Problem >> Omit the pictures, then reproduce every remaining record exactly.

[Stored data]
*** Begin section ***
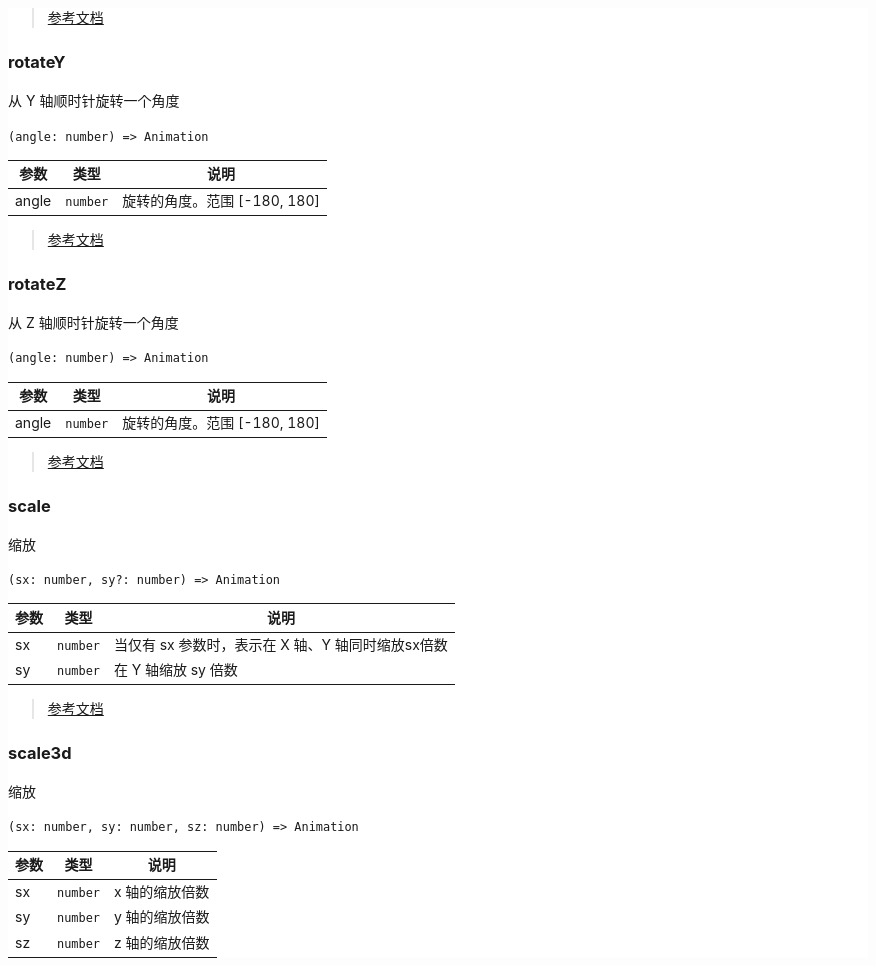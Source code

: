 > [参考文档](https://developers.weixin.qq.com/miniprogram/dev/api/ui/animation/Animation.rotateX.html)

### rotateY

从 Y 轴顺时针旋转一个角度

```tsx
(angle: number) => Animation
```

| 参数 | 类型 | 说明 |
| --- | --- | --- |
| angle | `number` | 旋转的角度。范围 [-180, 180] |

> [参考文档](https://developers.weixin.qq.com/miniprogram/dev/api/ui/animation/Animation.rotateY.html)

### rotateZ

从 Z 轴顺时针旋转一个角度

```tsx
(angle: number) => Animation
```

| 参数 | 类型 | 说明 |
| --- | --- | --- |
| angle | `number` | 旋转的角度。范围 [-180, 180] |

> [参考文档](https://developers.weixin.qq.com/miniprogram/dev/api/ui/animation/Animation.rotateZ.html)

### scale

缩放

```tsx
(sx: number, sy?: number) => Animation
```

| 参数 | 类型 | 说明 |
| --- | --- | --- |
| sx | `number` | 当仅有 sx 参数时，表示在 X 轴、Y 轴同时缩放sx倍数 |
| sy | `number` | 在 Y 轴缩放 sy 倍数 |

> [参考文档](https://developers.weixin.qq.com/miniprogram/dev/api/ui/animation/Animation.scale.html)

### scale3d

缩放

```tsx
(sx: number, sy: number, sz: number) => Animation
```

| 参数 | 类型 | 说明 |
| --- | --- | --- |
| sx | `number` | x 轴的缩放倍数 |
| sy | `number` | y 轴的缩放倍数 |
| sz | `number` | z 轴的缩放倍数 |
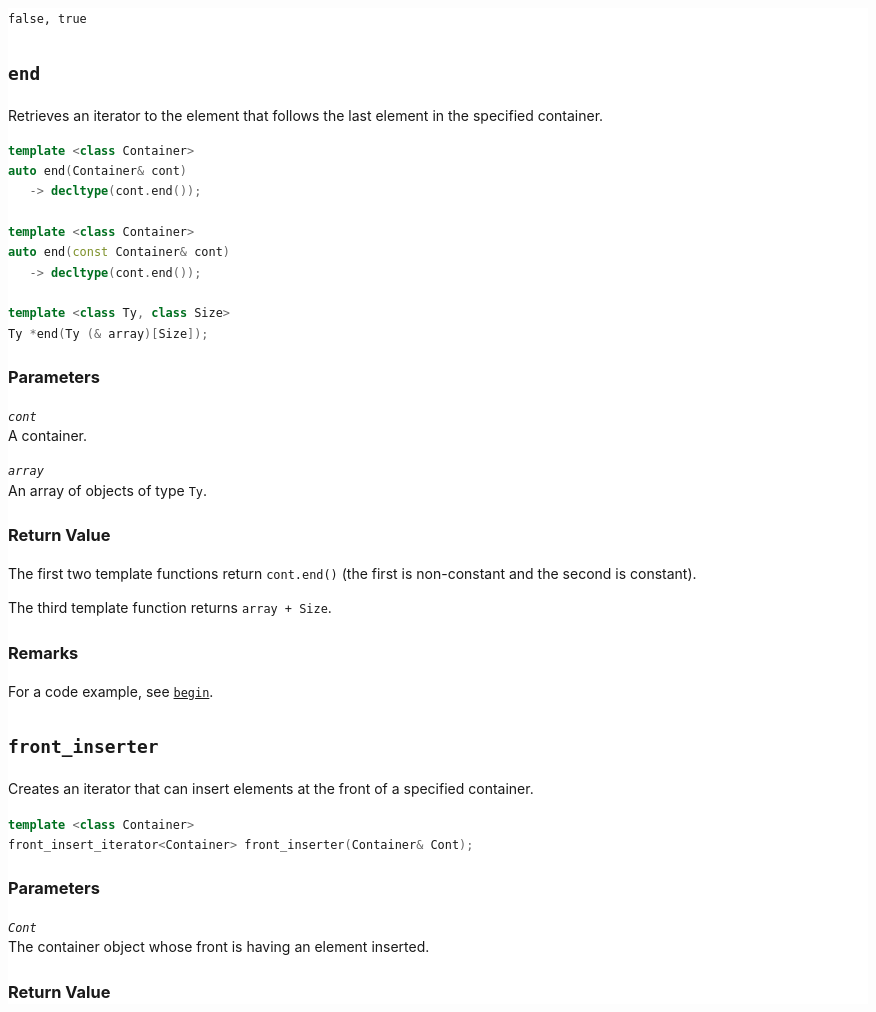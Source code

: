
```output
false, true
```

## <a name="end"></a> `end`

Retrieves an iterator to the element that follows the last element in the specified container.

```cpp
template <class Container>
auto end(Container& cont)
   -> decltype(cont.end());

template <class Container>
auto end(const Container& cont)
   -> decltype(cont.end());

template <class Ty, class Size>
Ty *end(Ty (& array)[Size]);
```

### Parameters

*`cont`*\
A container.

*`array`*\
An array of objects of type `Ty`.

### Return Value

The first two template functions return `cont.end()` (the first is non-constant and the second is constant).

The third template function returns `array + Size`.

### Remarks

For a code example, see [`begin`](../standard-library/iterator-functions.md#begin).

## <a name="front_inserter"></a> `front_inserter`

Creates an iterator that can insert elements at the front of a specified container.

```cpp
template <class Container>
front_insert_iterator<Container> front_inserter(Container& Cont);
```

### Parameters

*`Cont`*\
The container object whose front is having an element inserted.

### Return Value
*** End section ***
Response for this exercise >>
Source code

: > [参考文档](https://developers.weixin.qq.com/miniprogram/dev/api/ui/animation/Animation.rotateX.html)

### rotateY

从 Y 轴顺时针旋转一个角度

```tsx
(angle: number) => Animation
```

| 参数 | 类型 | 说明 |
| --- | --- | --- |
| angle | `number` | 旋转的角度。范围 [-180, 180] |

> [参考文档](https://developers.weixin.qq.com/miniprogram/dev/api/ui/animation/Animation.rotateY.html)

### rotateZ

从 Z 轴顺时针旋转一个角度

```tsx
(angle: number) => Animation
```

| 参数 | 类型 | 说明 |
| --- | --- | --- |
| angle | `number` | 旋转的角度。范围 [-180, 180] |

> [参考文档](https://developers.weixin.qq.com/miniprogram/dev/api/ui/animation/Animation.rotateZ.html)

### scale

缩放

```tsx
(sx: number, sy?: number) => Animation
```

| 参数 | 类型 | 说明 |
| --- | --- | --- |
| sx | `number` | 当仅有 sx 参数时，表示在 X 轴、Y 轴同时缩放sx倍数 |
| sy | `number` | 在 Y 轴缩放 sy 倍数 |

> [参考文档](https://developers.weixin.qq.com/miniprogram/dev/api/ui/animation/Animation.scale.html)

### scale3d

缩放

```tsx
(sx: number, sy: number, sz: number) => Animation
```

| 参数 | 类型 | 说明 |
| --- | --- | --- |
| sx | `number` | x 轴的缩放倍数 |
| sy | `number` | y 轴的缩放倍数 |
| sz | `number` | z 轴的缩放倍数 |
Source code

:
```output
false, true
```

## <a name="end"></a> `end`

Retrieves an iterator to the element that follows the last element in the specified container.

```cpp
template <class Container>
auto end(Container& cont)
   -> decltype(cont.end());

template <class Container>
auto end(const Container& cont)
   -> decltype(cont.end());

template <class Ty, class Size>
Ty *end(Ty (& array)[Size]);
```

### Parameters

*`cont`*\
A container.

*`array`*\
An array of objects of type `Ty`.

### Return Value

The first two template functions return `cont.end()` (the first is non-constant and the second is constant).

The third template function returns `array + Size`.

### Remarks

For a code example, see [`begin`](../standard-library/iterator-functions.md#begin).

## <a name="front_inserter"></a> `front_inserter`

Creates an iterator that can insert elements at the front of a specified container.

```cpp
template <class Container>
front_insert_iterator<Container> front_inserter(Container& Cont);
```

### Parameters

*`Cont`*\
The container object whose front is having an element inserted.

### Return Value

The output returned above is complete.